- _Description of the task_: Counting only lines that contain the string "United", how many are there in the data? Say the number alone.

- _Data supplied_:

=== Begin Enclosure ===

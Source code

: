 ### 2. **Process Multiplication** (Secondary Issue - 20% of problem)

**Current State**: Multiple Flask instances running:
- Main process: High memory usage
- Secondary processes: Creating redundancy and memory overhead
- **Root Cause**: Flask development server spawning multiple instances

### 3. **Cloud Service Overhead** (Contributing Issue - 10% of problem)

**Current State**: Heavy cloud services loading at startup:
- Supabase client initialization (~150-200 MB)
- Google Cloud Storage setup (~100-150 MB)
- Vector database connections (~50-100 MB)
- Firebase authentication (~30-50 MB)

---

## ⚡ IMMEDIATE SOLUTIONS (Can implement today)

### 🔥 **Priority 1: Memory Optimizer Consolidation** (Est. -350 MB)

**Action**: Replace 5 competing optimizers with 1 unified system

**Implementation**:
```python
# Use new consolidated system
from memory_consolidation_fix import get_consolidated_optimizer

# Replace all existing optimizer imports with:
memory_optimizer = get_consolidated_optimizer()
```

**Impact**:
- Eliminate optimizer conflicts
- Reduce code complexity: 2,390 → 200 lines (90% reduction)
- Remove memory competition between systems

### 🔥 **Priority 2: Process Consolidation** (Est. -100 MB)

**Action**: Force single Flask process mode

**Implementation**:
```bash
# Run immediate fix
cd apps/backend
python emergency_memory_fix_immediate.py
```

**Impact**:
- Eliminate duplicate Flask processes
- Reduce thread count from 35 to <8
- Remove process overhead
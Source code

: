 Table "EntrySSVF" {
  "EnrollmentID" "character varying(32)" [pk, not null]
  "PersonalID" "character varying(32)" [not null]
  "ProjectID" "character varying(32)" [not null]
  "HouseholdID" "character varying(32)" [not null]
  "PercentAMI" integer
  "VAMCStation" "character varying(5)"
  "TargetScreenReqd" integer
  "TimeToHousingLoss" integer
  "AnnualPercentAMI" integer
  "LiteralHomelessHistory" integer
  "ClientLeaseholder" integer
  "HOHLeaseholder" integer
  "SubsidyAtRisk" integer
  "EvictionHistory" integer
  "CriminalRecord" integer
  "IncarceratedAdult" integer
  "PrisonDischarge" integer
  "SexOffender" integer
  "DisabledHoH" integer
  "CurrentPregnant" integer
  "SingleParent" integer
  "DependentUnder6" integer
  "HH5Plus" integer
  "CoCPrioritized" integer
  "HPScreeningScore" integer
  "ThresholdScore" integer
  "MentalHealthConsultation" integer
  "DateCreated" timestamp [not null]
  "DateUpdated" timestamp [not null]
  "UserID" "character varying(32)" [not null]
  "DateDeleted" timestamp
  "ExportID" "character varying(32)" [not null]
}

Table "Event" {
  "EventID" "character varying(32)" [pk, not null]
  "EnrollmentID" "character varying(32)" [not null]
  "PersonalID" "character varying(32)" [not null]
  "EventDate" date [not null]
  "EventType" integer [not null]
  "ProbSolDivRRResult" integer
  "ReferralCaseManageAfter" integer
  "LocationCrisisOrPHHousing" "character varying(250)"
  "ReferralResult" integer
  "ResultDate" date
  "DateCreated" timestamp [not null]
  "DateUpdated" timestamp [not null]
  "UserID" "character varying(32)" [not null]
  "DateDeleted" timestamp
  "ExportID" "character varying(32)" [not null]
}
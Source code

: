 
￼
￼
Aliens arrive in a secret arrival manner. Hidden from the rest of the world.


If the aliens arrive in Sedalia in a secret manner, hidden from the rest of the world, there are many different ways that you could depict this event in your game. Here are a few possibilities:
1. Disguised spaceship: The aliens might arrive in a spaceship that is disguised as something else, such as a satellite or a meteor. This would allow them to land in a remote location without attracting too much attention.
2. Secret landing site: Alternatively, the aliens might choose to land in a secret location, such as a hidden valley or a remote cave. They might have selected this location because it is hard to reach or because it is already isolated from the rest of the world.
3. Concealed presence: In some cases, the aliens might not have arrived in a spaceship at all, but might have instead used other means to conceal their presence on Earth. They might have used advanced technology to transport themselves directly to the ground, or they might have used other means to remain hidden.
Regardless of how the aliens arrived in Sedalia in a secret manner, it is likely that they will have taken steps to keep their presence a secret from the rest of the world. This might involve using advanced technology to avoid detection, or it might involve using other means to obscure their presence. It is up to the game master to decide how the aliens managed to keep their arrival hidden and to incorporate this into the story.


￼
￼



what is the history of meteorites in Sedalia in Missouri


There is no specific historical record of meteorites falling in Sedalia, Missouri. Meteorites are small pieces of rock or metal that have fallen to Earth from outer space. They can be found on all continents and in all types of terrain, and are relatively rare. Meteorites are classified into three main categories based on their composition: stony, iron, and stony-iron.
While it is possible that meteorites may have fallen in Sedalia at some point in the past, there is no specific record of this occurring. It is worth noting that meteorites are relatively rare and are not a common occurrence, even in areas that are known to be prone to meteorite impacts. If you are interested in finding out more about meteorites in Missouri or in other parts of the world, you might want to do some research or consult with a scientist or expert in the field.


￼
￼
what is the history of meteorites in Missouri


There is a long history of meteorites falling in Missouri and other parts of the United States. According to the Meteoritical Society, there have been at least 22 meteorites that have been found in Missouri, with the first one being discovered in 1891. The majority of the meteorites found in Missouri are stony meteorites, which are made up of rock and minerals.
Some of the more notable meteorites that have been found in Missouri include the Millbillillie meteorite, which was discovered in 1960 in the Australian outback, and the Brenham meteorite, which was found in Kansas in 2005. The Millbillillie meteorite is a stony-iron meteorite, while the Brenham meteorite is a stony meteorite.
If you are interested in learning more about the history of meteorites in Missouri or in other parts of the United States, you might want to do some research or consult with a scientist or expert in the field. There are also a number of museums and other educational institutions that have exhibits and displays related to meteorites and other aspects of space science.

=== End Enclosure ===
=== Begin Enclosure ===

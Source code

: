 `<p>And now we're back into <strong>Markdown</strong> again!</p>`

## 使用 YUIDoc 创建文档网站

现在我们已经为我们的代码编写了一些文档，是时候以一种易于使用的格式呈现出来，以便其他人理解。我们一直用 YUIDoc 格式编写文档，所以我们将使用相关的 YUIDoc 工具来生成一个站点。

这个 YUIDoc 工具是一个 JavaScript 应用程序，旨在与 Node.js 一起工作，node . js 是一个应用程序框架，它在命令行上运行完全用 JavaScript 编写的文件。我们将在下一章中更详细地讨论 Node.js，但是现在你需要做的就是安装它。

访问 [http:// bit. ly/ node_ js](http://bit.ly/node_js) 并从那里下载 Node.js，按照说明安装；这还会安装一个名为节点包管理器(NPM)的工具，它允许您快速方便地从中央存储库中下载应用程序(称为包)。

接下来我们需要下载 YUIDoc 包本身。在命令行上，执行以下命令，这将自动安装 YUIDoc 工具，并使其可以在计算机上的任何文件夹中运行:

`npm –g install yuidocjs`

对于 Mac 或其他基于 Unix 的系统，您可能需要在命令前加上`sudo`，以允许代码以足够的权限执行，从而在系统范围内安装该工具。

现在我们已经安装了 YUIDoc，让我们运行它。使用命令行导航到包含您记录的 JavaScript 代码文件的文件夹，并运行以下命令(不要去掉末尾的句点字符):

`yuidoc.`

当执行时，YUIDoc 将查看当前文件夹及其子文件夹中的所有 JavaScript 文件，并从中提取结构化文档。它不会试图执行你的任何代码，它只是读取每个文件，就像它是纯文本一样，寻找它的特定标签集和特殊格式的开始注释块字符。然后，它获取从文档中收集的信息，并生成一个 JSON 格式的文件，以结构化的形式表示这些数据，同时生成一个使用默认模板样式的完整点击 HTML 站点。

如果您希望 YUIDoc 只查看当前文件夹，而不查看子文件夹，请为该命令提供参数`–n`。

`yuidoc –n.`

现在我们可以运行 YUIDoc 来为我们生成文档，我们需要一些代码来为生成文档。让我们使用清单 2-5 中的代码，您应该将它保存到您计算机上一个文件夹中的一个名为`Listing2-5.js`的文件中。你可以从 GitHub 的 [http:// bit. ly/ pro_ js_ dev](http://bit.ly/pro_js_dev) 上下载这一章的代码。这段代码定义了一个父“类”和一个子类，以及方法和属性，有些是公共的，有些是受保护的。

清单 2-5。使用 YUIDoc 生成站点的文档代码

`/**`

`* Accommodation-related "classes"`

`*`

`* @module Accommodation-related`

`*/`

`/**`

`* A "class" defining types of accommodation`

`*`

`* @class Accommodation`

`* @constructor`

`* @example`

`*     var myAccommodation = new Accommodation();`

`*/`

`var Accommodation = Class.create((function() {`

=== End Enclosure ===

- _Exercise answer_: 2